* **Aim of the exercise**:
In the data that follows, each entry is to be restated exactly.
......
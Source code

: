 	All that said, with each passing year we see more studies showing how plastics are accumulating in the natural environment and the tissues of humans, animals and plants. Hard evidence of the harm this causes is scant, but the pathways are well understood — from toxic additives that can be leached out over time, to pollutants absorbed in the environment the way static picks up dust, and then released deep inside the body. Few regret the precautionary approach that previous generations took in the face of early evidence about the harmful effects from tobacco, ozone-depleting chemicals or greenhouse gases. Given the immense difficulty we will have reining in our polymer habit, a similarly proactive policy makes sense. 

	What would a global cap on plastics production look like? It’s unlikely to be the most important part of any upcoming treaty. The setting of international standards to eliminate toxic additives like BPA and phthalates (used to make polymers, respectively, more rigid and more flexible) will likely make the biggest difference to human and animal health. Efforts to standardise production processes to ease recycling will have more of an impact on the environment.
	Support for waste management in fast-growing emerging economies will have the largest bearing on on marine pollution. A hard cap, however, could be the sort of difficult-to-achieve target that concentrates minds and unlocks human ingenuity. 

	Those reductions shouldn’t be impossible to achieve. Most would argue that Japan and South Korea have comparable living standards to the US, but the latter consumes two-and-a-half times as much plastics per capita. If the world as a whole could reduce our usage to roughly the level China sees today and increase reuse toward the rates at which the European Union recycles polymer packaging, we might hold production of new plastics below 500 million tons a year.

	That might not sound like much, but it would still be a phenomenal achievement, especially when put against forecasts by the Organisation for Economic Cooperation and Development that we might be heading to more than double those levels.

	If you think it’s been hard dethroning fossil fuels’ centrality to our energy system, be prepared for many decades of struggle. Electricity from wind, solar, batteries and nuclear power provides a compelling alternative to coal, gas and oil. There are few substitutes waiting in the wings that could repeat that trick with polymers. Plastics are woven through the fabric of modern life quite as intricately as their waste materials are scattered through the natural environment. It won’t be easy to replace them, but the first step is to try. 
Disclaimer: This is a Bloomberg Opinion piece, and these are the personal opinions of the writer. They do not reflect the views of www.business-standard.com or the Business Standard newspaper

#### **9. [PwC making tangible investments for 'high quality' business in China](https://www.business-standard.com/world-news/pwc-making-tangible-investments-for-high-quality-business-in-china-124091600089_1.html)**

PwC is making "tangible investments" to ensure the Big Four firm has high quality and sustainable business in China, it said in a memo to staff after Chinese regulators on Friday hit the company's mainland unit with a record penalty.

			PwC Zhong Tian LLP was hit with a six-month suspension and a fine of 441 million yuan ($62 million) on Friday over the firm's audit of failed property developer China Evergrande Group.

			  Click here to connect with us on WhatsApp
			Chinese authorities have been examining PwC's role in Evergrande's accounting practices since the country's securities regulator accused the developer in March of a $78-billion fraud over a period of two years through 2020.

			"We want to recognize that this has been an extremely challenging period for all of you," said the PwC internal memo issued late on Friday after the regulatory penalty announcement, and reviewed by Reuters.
......
* **Written answer**:
Source code

: 	All that said, with each passing year we see more studies showing how plastics are accumulating in the natural environment and the tissues of humans, animals and plants. Hard evidence of the harm this causes is scant, but the pathways are well understood — from toxic additives that can be leached out over time, to pollutants absorbed in the environment the way static picks up dust, and then released deep inside the body. Few regret the precautionary approach that previous generations took in the face of early evidence about the harmful effects from tobacco, ozone-depleting chemicals or greenhouse gases. Given the immense difficulty we will have reining in our polymer habit, a similarly proactive policy makes sense. 

	What would a global cap on plastics production look like? It’s unlikely to be the most important part of any upcoming treaty. The setting of international standards to eliminate toxic additives like BPA and phthalates (used to make polymers, respectively, more rigid and more flexible) will likely make the biggest difference to human and animal health. Efforts to standardise production processes to ease recycling will have more of an impact on the environment.
	Support for waste management in fast-growing emerging economies will have the largest bearing on on marine pollution. A hard cap, however, could be the sort of difficult-to-achieve target that concentrates minds and unlocks human ingenuity. 

	Those reductions shouldn’t be impossible to achieve. Most would argue that Japan and South Korea have comparable living standards to the US, but the latter consumes two-and-a-half times as much plastics per capita. If the world as a whole could reduce our usage to roughly the level China sees today and increase reuse toward the rates at which the European Union recycles polymer packaging, we might hold production of new plastics below 500 million tons a year.

	That might not sound like much, but it would still be a phenomenal achievement, especially when put against forecasts by the Organisation for Economic Cooperation and Development that we might be heading to more than double those levels.

	If you think it’s been hard dethroning fossil fuels’ centrality to our energy system, be prepared for many decades of struggle. Electricity from wind, solar, batteries and nuclear power provides a compelling alternative to coal, gas and oil. There are few substitutes waiting in the wings that could repeat that trick with polymers. Plastics are woven through the fabric of modern life quite as intricately as their waste materials are scattered through the natural environment. It won’t be easy to replace them, but the first step is to try. 
Disclaimer: This is a Bloomberg Opinion piece, and these are the personal opinions of the writer. They do not reflect the views of www.business-standard.com or the Business Standard newspaper

#### **9. [PwC making tangible investments for 'high quality' business in China](https://www.business-standard.com/world-news/pwc-making-tangible-investments-for-high-quality-business-in-china-124091600089_1.html)**

PwC is making "tangible investments" to ensure the Big Four firm has high quality and sustainable business in China, it said in a memo to staff after Chinese regulators on Friday hit the company's mainland unit with a record penalty.

			PwC Zhong Tian LLP was hit with a six-month suspension and a fine of 441 million yuan ($62 million) on Friday over the firm's audit of failed property developer China Evergrande Group.

			  Click here to connect with us on WhatsApp
			Chinese authorities have been examining PwC's role in Evergrande's accounting practices since the country's securities regulator accused the developer in March of a $78-billion fraud over a period of two years through 2020.

			"We want to recognize that this has been an extremely challenging period for all of you," said the PwC internal memo issued late on Friday after the regulatory penalty announcement, and reviewed by Reuters.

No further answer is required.